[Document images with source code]
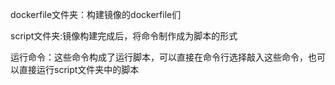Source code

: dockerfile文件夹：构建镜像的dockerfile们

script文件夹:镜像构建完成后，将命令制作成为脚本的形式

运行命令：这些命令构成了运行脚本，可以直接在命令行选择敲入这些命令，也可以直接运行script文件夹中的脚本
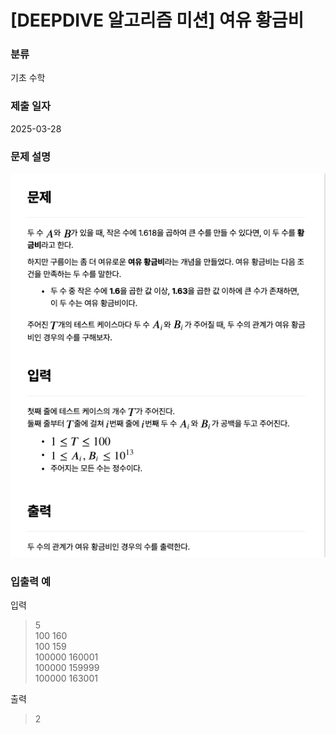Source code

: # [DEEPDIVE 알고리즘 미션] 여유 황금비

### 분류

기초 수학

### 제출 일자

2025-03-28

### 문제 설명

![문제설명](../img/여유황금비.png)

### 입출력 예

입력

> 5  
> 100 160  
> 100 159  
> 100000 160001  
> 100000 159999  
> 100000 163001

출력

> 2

...

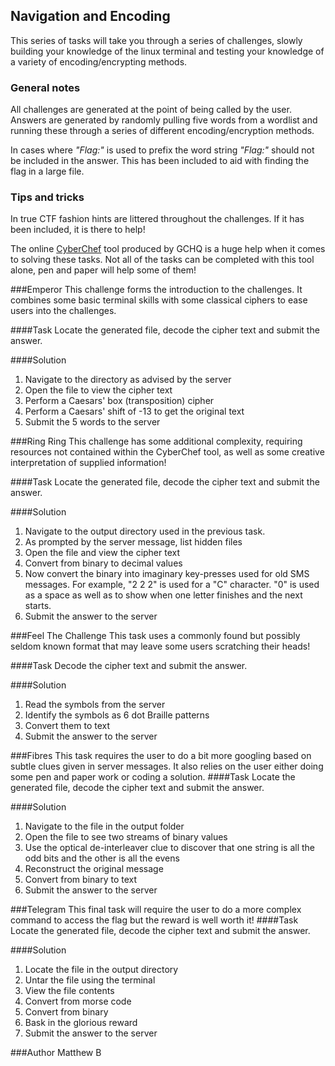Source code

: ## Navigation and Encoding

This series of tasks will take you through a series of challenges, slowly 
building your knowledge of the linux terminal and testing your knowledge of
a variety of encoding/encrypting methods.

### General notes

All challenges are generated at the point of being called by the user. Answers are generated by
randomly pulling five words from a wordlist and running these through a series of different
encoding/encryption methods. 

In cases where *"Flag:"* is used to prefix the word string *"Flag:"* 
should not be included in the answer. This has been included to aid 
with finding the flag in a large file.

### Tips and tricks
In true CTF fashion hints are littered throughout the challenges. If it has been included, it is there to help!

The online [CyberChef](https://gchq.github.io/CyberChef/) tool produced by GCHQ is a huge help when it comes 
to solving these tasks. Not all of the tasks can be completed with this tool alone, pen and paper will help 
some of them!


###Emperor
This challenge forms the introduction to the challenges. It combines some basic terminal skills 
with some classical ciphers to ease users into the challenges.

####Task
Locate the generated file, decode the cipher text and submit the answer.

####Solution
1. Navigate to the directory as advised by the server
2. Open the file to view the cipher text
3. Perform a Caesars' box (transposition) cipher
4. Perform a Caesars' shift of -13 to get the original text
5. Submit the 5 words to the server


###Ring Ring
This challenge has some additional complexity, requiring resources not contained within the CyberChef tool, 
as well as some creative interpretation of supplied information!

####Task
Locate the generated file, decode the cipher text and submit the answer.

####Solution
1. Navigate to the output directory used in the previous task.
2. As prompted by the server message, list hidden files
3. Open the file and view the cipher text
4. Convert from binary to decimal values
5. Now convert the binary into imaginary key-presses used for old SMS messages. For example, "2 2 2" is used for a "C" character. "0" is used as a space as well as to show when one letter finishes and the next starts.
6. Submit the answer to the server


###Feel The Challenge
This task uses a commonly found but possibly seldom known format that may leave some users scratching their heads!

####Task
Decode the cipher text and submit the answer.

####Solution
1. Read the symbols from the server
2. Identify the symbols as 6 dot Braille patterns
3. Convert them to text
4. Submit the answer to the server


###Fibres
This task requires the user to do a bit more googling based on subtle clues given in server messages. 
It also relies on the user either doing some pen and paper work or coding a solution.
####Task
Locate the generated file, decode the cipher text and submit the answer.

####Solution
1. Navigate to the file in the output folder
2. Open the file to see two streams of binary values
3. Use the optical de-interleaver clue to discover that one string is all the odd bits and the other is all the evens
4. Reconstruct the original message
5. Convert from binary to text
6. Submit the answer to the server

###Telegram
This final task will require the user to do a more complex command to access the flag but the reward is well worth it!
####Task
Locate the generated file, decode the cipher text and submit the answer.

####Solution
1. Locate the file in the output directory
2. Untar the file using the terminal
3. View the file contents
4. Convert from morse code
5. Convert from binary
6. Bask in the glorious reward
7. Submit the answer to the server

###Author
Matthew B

* EXERCISE GOAL *
When the line with "3. Use the optical" is reached in the data above, start copying there, and copy each line exactly until the line with "6. Bask in the glorious reward" has been copied; copy nothing else.

* ANSWER BOX *
3. Use the optical de-interleaver clue to discover that one string is all the odd bits and the other is all the evens
4. Reconstruct the original message
5. Convert from binary to text
6. Submit the answer to the server

###Telegram
This final task will require the user to do a more complex command to access the flag but the reward is well worth it!
####Task
Locate the generated file, decode the cipher text and submit the answer.

####Solution
1. Locate the file in the output directory
2. Untar the file using the terminal
3. View the file contents
4. Convert from morse code
5. Convert from binary
6. Bask in the glorious reward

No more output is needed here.